Deep reading enhances comprehension, which allows a reader to get the most out of the material. I felt this intuitively years and years before I could articulate it.

I don’t feel qualified to teach reading classes. I know how to explain the importance of reading. I know how to explain context and show students how to break complex selections down to their smallest parts to improve understanding. But how does one teach others to recognize that immersive sweet spot? How does one motivate others to find it?

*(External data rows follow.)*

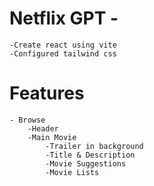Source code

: # Netflix GPT -

    -Create react using vite
    -Configured tailwind css

# Features

    - Browse
        -Header
        -Main Movie
            -Trailer in background
            -Title & Description
            -Movie Suggestions
            -Movie Lists
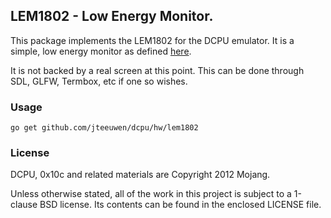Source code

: ## LEM1802 - Low Energy Monitor.

This package implements the LEM1802 for the DCPU emulator.
It is a simple, low energy monitor as defined [here][1].

[1]: http://dcpu.com/highnerd/lem1802.txt

It is not backed by a real screen at this point.
This can be done through SDL, GLFW, Termbox, etc if one so wishes.

### Usage

    go get github.com/jteeuwen/dcpu/hw/lem1802

### License

DCPU, 0x10c and related materials are Copyright 2012 Mojang.

Unless otherwise stated, all of the work in this project is subject to a
1-clause BSD license. Its contents can be found in the enclosed LICENSE file.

Into the WildInto the Wild by Jon Krakauer

My rating: 3 of 5 stars

I’m not sure what made me read this book. I, like many others, did not have a very charitable view of Christopher “Alexander Supertramp” McCandless prior to digesting Krakauer’s sketch of him. McCandless seemed like a spoiled trust fund kid who arrogantly tripped up to Alaska to live out his half-baked ideals built on a post-adolescent misunderstanding of philosophy 101.
Now I have a bit more admiration for the guy. He still sounds like a pain in the ass with an inflated ego and a penchant for melodrama, but he was intelligent and fairly brave (though it’s difficult to tell how much of his behavior is based in bravery or in a failure to comprehend his own mortality). In short, I like the guy, but I wouldn’t want to have a lengthy conversation with him.
What the book really gave me was a deeper understanding of the nature of the wanderer and how far a person is willing to go in search of something they themselves can’t define. That’s what makes McCandless a sympathetic character, ultimately. We can see ourselves in him, in how he can’t go long without scanning the horizon. You even get the sense that he was on the right track in his search; his journals give you the impression that he was starting to understand the virtue of roots. While he always would have had the travel bug (or “itchy feet”, as he called it), if he’d made it out of his predicament in Alaska, he’d probably be another family man with a steady job and we might never know his name or story. Instead of being known for his wandering, he’d be the one interesting guy in someone’s office who everyone hopes will come to the company Christmas party but who probably won’t because he’ll be on a plane to Japan.
Interestingly, all of the wanderers Krakauer mentions are men. Are men more prone to wandering? Or maybe it’s just that no one pays any attention to the women. That seems more likely, actually.